We think that period might be substantial, for reasons discussed in Section II.
I don’t think Section II is related to that. Again, the question I’m asking is How long is the period where an already-existing AGI model type / training approach is only running on the compute already owned by the company that made that AGI, rather than on most of the world’s then-existing compute? If I compare that question to the considerations that you bring up in Section II, they seem almost entirely irrelevant, right? I’ll go through them:
That doesn’t prevent any of those four things I mentioned: it doesn’t prevent (1) the AGIs escaping control and self-reproducing, nor (2) the code / weights leaking or getting stolen, nor (3) other companies reinventing the same thing, nor (4) the AGI company (or companies) having an ability to transform compute into profits at a wildly higher exchange rate than any other compute customer, and thus making unprecedented amounts of money off their existing models, and thus buying more and more compute to run more and more copies of their AGI (e.g. see the “Everything, Inc.” scenario of §3.2.4 here).
That definitely doesn’t prevent (1) or (2), and it probably doesn’t prevent (3) or (4) either depending on implementation details.
That doesn’t prevent any of (1,2,3,4). Running an already-existing AGI model on the world’s already-existing stock of chips is unrelated to how many new chips are being produced.

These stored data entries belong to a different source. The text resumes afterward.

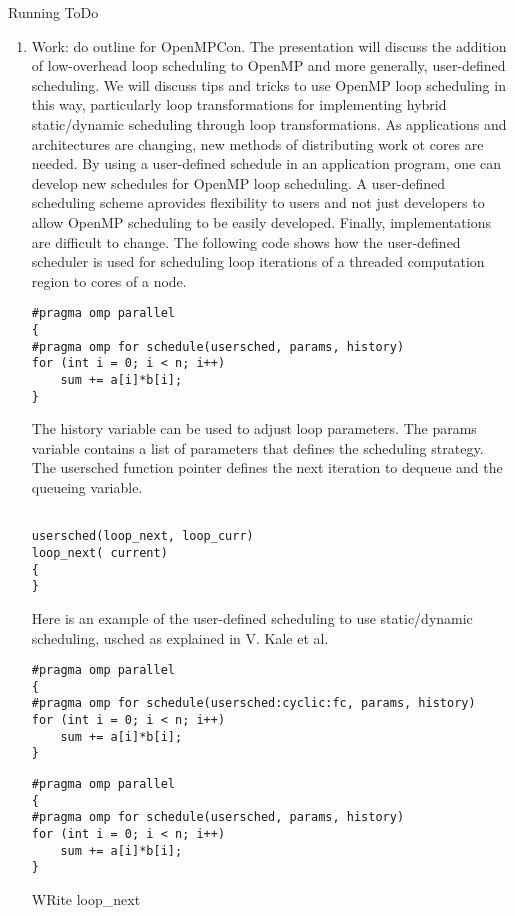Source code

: \begin{columns}
\begin{column}{0.6\linewidth}
\begin{block}{Running ToDo}
\begin{enumerate}
      \item \tiny Work: do outline for OpenMPCon.
        The presentation will discuss the addition of low-overhead loop scheduling to OpenMP and more generally, user-defined scheduling. We will discuss tips and tricks to use OpenMP loop scheduling in this way, particularly loop transformations for implementing hybrid static/dynamic scheduling through loop transformations.  
As applications and architectures are changing, new methods of distributing work ot cores are needed.  
By using a user-defined schedule in an application program, one can develop new schedules for OpenMP loop scheduling. A user-defined scheduling scheme aprovides flexibility to users and not just developers to allow OpenMP scheduling to be easily developed.
Finally, implementations are difficult to change. 
The following code shows how the user-defined scheduler is used for scheduling loop iterations of a threaded computation region to cores of a node. 
\begin{verbatim}
#pragma omp parallel
{
#pragma omp for schedule(usersched, params, history)
for (int i = 0; i < n; i++)
    sum += a[i]*b[i];
}
\end{verbatim}

The history variable can be used to adjust loop parameters.
The params variable contains a list of parameters that defines the scheduling strategy. 
The usersched function pointer defines the next iteration to dequeue and the queueing variable. 

\begin{verbatim} 

usersched(loop_next, loop_curr)
loop_next( current)
{ 
} 

\end{verbatim} 

Here is an example of the user-defined scheduling to use static/dynamic scheduling, usched as explained in V. Kale et al\cite{}.

\begin{verbatim}
#pragma omp parallel
{
#pragma omp for schedule(usersched:cyclic:fc, params, history)
for (int i = 0; i < n; i++)
    sum += a[i]*b[i];
}
\end{verbatim} 

\begin{verbatim}
#pragma omp parallel
{
#pragma omp for schedule(usersched, params, history)
for (int i = 0; i < n; i++)
    sum += a[i]*b[i];
}
\end{verbatim} 

WRite loop\_next 


\end{enumerate}
\end{block}
\end{column}
\end{columns}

And war is not exactly a time when governments tend to choose caution and safety over experimenting with powerful new technologies at scale. Likewise, war is a time when rival countries are especially eager to steal each other’s military-relevant IP.
That could be relevant to (1,2,4) with luck. As for (3), it might buy a few months, before Meta and the various other firms and projects that are extremely dismissive of the risks of advanced AI catch up to the front-runners.

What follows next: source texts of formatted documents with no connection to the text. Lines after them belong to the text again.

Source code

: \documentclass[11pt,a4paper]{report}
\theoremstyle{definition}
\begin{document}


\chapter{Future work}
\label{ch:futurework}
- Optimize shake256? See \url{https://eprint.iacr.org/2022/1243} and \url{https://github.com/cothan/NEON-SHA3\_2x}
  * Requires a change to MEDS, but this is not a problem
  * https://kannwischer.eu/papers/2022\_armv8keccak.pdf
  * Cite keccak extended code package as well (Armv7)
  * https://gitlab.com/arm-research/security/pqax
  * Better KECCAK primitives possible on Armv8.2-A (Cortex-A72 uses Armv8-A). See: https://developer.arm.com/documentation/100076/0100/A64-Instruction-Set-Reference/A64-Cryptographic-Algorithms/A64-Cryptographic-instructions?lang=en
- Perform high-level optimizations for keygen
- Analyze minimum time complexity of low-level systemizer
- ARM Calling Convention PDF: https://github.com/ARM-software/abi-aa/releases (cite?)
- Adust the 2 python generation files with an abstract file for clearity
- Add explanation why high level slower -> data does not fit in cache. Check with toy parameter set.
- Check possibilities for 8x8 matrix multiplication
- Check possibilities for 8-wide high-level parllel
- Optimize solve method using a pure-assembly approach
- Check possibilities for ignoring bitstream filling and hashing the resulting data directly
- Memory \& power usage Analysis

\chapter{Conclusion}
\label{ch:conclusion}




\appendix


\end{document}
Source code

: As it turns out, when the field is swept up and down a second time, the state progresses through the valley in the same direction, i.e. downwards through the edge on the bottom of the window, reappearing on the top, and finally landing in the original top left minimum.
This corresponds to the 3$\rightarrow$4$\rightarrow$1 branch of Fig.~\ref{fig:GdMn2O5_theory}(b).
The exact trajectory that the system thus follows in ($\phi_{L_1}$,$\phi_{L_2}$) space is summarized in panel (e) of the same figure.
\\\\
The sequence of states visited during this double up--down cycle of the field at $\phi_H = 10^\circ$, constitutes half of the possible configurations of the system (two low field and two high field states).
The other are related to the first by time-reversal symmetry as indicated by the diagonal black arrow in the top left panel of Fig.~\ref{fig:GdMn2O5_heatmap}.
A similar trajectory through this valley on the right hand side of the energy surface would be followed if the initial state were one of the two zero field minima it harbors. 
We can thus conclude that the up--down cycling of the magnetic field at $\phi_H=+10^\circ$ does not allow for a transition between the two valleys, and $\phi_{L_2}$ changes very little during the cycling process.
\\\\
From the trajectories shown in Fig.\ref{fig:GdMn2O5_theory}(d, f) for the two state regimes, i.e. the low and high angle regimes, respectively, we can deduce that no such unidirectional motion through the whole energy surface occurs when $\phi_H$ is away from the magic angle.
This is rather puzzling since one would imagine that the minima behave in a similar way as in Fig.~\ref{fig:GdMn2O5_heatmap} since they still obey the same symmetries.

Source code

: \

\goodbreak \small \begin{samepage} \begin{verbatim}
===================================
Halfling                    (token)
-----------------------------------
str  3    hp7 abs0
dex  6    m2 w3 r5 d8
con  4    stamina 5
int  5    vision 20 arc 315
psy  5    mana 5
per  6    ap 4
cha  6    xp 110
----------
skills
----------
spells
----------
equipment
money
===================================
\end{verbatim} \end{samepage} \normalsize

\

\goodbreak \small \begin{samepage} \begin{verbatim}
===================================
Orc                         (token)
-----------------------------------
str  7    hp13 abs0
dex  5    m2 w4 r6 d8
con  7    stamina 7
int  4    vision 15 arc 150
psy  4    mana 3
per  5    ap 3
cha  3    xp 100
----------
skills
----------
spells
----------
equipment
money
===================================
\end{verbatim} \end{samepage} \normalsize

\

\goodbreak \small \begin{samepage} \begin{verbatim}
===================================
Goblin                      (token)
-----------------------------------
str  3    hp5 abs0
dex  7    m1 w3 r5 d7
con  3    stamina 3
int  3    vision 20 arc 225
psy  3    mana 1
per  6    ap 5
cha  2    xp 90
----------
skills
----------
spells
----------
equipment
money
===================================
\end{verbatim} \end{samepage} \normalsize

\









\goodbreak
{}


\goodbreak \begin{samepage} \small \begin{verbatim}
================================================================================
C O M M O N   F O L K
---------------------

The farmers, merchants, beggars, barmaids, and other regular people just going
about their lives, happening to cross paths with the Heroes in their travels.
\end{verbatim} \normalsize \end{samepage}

That doesn’t prevent any of (1,2,3,4). Again, we’re assuming the AGI already exists, and discussing how many servers will be running copies of it, and how soon. The question of training next-generation even-more-powerful AGIs is irrelevant to that question. Right?
It doesn’t prevent (1) but it does make it less likely. A ‘barely general’ AGI is less likely to be able to escape control than an ASI. It doesn’t prevent (2). We acknowledge (3) in section IV: “We can also incorporate multiple firms or governments building AGI, by multiplying the initial AGI population by the number of such additional AGI projects. For example, 2x if we believe China and the US will be the only two projects, or 3x if we believe OpenAI, Anthropic, and DeepMind each achieve AGI.” We think there are likely to be a small number of companies near the frontier, so this is likely to be a modest multiplier. Re. (4), I think ryan_b made relevant points. I would expect some portion of compute to be tied up in long-term contracts. I agree that I would expect the developer of AGI to be able to increase their access to compute over time, but it’s not obvious to me how fast that would be.

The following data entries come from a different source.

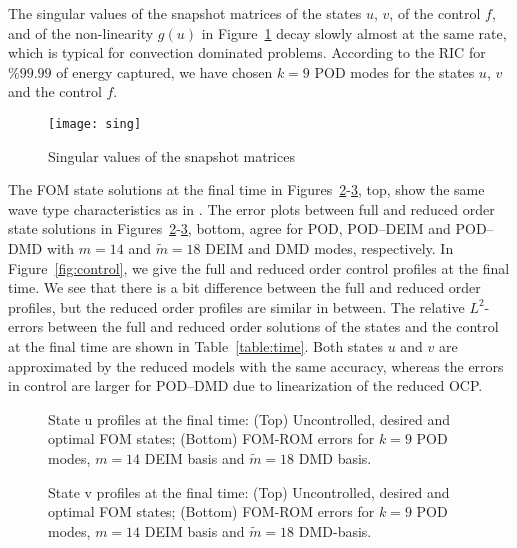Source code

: \documentclass[preprint,12pt]{elsarticle}
\begin{document}
The singular values of the snapshot matrices of the states $u$, $v$, of the control $f$, and of the non-linearity $g(u)$ in Figure~\ref{fig:sing} decay slowly almost at the same rate, which is typical for convection dominated problems. According to the RIC for $\%99.99$ of energy captured,  we have chosen $k=9$ POD modes for the states $u$, $v$ and the control $f$.

\begin{figure}[H]
\centering
   \texttt{[image: sing]}
   \caption{Singular values of the snapshot matrices}
   \label{fig:sing}
\end{figure}


The FOM state solutions at the final time in Figures~\ref{fig:states_u}-\ref{fig:states_v}, top, show the same wave type characteristics  as in \cite{Uzunca17}. The error plots between full and reduced order state solutions in Figures~\ref{fig:states_u}-\ref{fig:states_v}, bottom, agree for POD, POD--DEIM and POD--DMD with $m=14$ and $\widetilde{m}=18$ DEIM and DMD modes, respectively. In Figure~\ref{fig:control}, we give the full and reduced order control profiles at the final time. We see that there is a bit difference between the full and reduced order profiles, but the reduced order profiles are similar in between. The relative $L^2$-errors between the full and reduced order solutions of the states and the control at the final time are shown in Table~\ref{table:time}. Both states $u$ and $v$ are approximated by the reduced models with the same accuracy, whereas the errors in control are larger for POD--DMD due to linearization of the reduced OCP.

\begin{figure}[htb]
\centering

   \caption{State u profiles at the final time: (Top) Uncontrolled, desired and optimal FOM states; (Bottom) FOM-ROM errors for $k=9$ POD modes, $m=14$ DEIM basis and $\widetilde{m}=18$ DMD basis.}
   \label{fig:states_u}
\end{figure}

\begin{figure}[htb]
\centering

   \caption{State v profiles at the final time: (Top) Uncontrolled, desired and optimal FOM states; (Bottom) FOM-ROM errors for $k=9$ POD modes, $m=14$ DEIM basis and $\widetilde{m}=18$ DMD-basis.}
   \label{fig:states_v}
\end{figure}
\end{document}
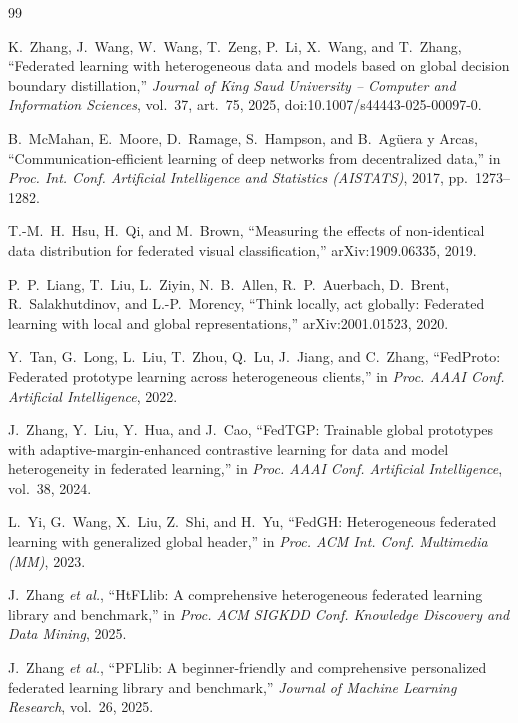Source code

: \begin{thebibliography}{99}
\setlength{\itemsep}{0.25em}

K.~Zhang, J.~Wang, W.~Wang, T.~Zeng, P.~Li, X.~Wang, and T.~Zhang, ``Federated learning with heterogeneous data and models based on global decision boundary distillation,'' \emph{Journal of King Saud University -- Computer and Information Sciences}, vol.~37, art.~75, 2025, doi:10.1007/s44443-025-00097-0.

B.~McMahan, E.~Moore, D.~Ramage, S.~Hampson, and B.~Ag\"{u}era y Arcas, ``Communication-efficient learning of deep networks from decentralized data,'' in \emph{Proc. Int. Conf. Artificial Intelligence and Statistics (AISTATS)}, 2017, pp.~1273--1282.

T.-M.~H.~Hsu, H.~Qi, and M.~Brown, ``Measuring the effects of non-identical data distribution for federated visual classification,'' arXiv:1909.06335, 2019.

P.~P.~Liang, T.~Liu, L.~Ziyin, N.~B.~Allen, R.~P.~Auerbach, D.~Brent, R.~Salakhutdinov, and L.-P.~Morency, ``Think locally, act globally: Federated learning with local and global representations,'' arXiv:2001.01523, 2020.

Y.~Tan, G.~Long, L.~Liu, T.~Zhou, Q.~Lu, J.~Jiang, and C.~Zhang, ``FedProto: Federated prototype learning across heterogeneous clients,'' in \emph{Proc. AAAI Conf. Artificial Intelligence}, 2022.

J.~Zhang, Y.~Liu, Y.~Hua, and J.~Cao, ``FedTGP: Trainable global prototypes with adaptive-margin-enhanced contrastive learning for data and model heterogeneity in federated learning,'' in \emph{Proc. AAAI Conf. Artificial Intelligence}, vol.~38, 2024.

L.~Yi, G.~Wang, X.~Liu, Z.~Shi, and H.~Yu, ``FedGH: Heterogeneous federated learning with generalized global header,'' in \emph{Proc. ACM Int. Conf. Multimedia (MM)}, 2023.

J.~Zhang \emph{et al.}, ``HtFLlib: A comprehensive heterogeneous federated learning library and benchmark,'' in \emph{Proc. ACM SIGKDD Conf. Knowledge Discovery and Data Mining}, 2025.

J.~Zhang \emph{et al.}, ``PFLlib: A beginner-friendly and comprehensive personalized federated learning library and benchmark,'' \emph{Journal of Machine Learning Research}, vol.~26, 2025.


\end{thebibliography}
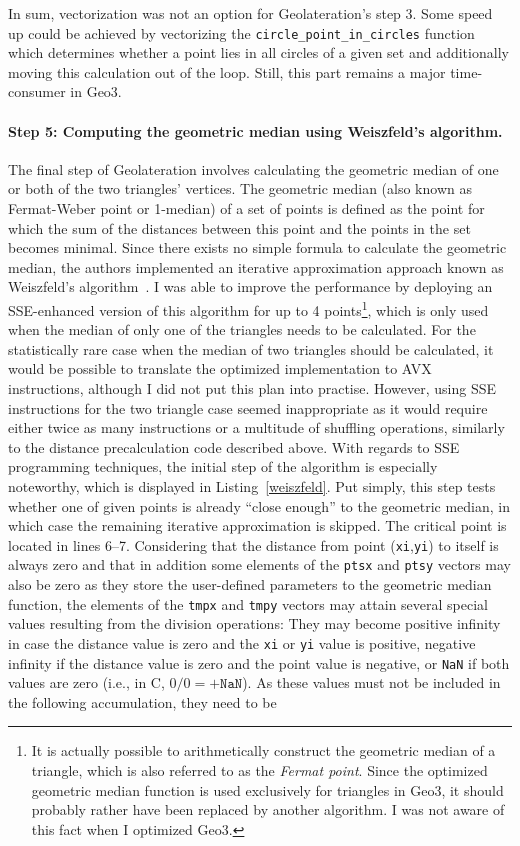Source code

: In sum, vectorization was not an option for Geolateration's step 3. Some speed up could be achieved by vectorizing the \texttt{circle\_point\_in\_circles} function which determines whether a point lies in all circles of a given set and additionally moving this calculation out of the loop. Still, this part remains a major time-consumer in Geo3. 

\paragraph{Step 5: Computing the geometric median using Weiszfeld's algorithm.} The final step of Geolateration involves calculating the geometric median of one or both of the two triangles' vertices. The geometric median (also known as Fermat-Weber point or 1-median) of a set of points is defined as the point for which the sum of the distances between this point and the points in the set becomes minimal. Since there exists no simple formula to calculate the geometric median, the authors implemented an iterative approximation approach known as Weiszfeld's algorithm~\cite{weiszfeld2009minimum}. I was able to improve the performance by deploying an SSE-enhanced version of this algorithm for up to 4 points\footnote{It is actually possible to arithmetically construct the geometric median of a triangle, which is also referred to as the \emph{Fermat point}. Since the optimized geometric median function is used exclusively for triangles in Geo3, it should probably rather have been replaced by another algorithm. I was not aware of this fact when I optimized Geo3.}, which is only used when the median of only one of the triangles needs to be calculated. For the statistically rare case when the median of two triangles should be calculated, it would be possible to translate the optimized implementation to AVX instructions, although I did not put this plan into practise. However, using SSE instructions for the two triangle case seemed inappropriate as it would require either twice as many instructions or a multitude of shuffling operations, similarly to the distance precalculation code described above. With regards to SSE programming techniques, the initial step of the algorithm is especially noteworthy, which is displayed in Listing~\ref{weiszfeld}. Put simply, this step tests whether one of given points is already ``close enough'' to the geometric median, in which case the remaining iterative approximation is skipped. The critical point is located in lines 6--7. Considering that the distance from point (\texttt{xi},\texttt{yi}) to itself is always zero and that in addition some elements of the \texttt{ptsx} and \texttt{ptsy} vectors may also be zero as they store the user-defined parameters to the geometric median function, the elements of the \texttt{tmpx} and \texttt{tmpy} vectors may attain several special values resulting from the division operations: They may become positive infinity in case the distance value is zero and the \texttt{xi} or \texttt{yi} value is positive, negative infinity if the distance value is zero and the point value is negative, or \texttt{NaN} if both values are zero (i.e., in C, $0 / 0 = \texttt{+NaN}$). As these values must not be included in the following accumulation, they need to be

I mostly agree on this one, though again think it makes (1) less likely for the same reason. As you say, the implementation details matter for (3) and (4), and it’s not clear to me that it ‘probably’ wouldn’t prevent them. It might be that a pause would target all companies near the frontier, in which case we could see a freeze at AGI for its developer, and near AGI for competitors.
Again, mostly agreed. I think it’s possible that the development of AGI would precipitate a wider change in attitude towards it, including at other developers. Maybe it would be exactly what is needed to make other firms take the risks seriously. Perhaps it’s more likely it would just provide a clear demonstration of a profitable path and spur further acceleration though. Again, we see (3) as a modest multiplier.
The question of training next-generation even-more-powerful AGIs is relevant to containment, and is therefore relevant to how long a relatively stable period running a ‘first generation AGI’ might last. It doesn’t prevent (2) ad (3). It doesn’t prevent (4) either, though presumably a next-gen AGI would further increase a company’s ability in this regard.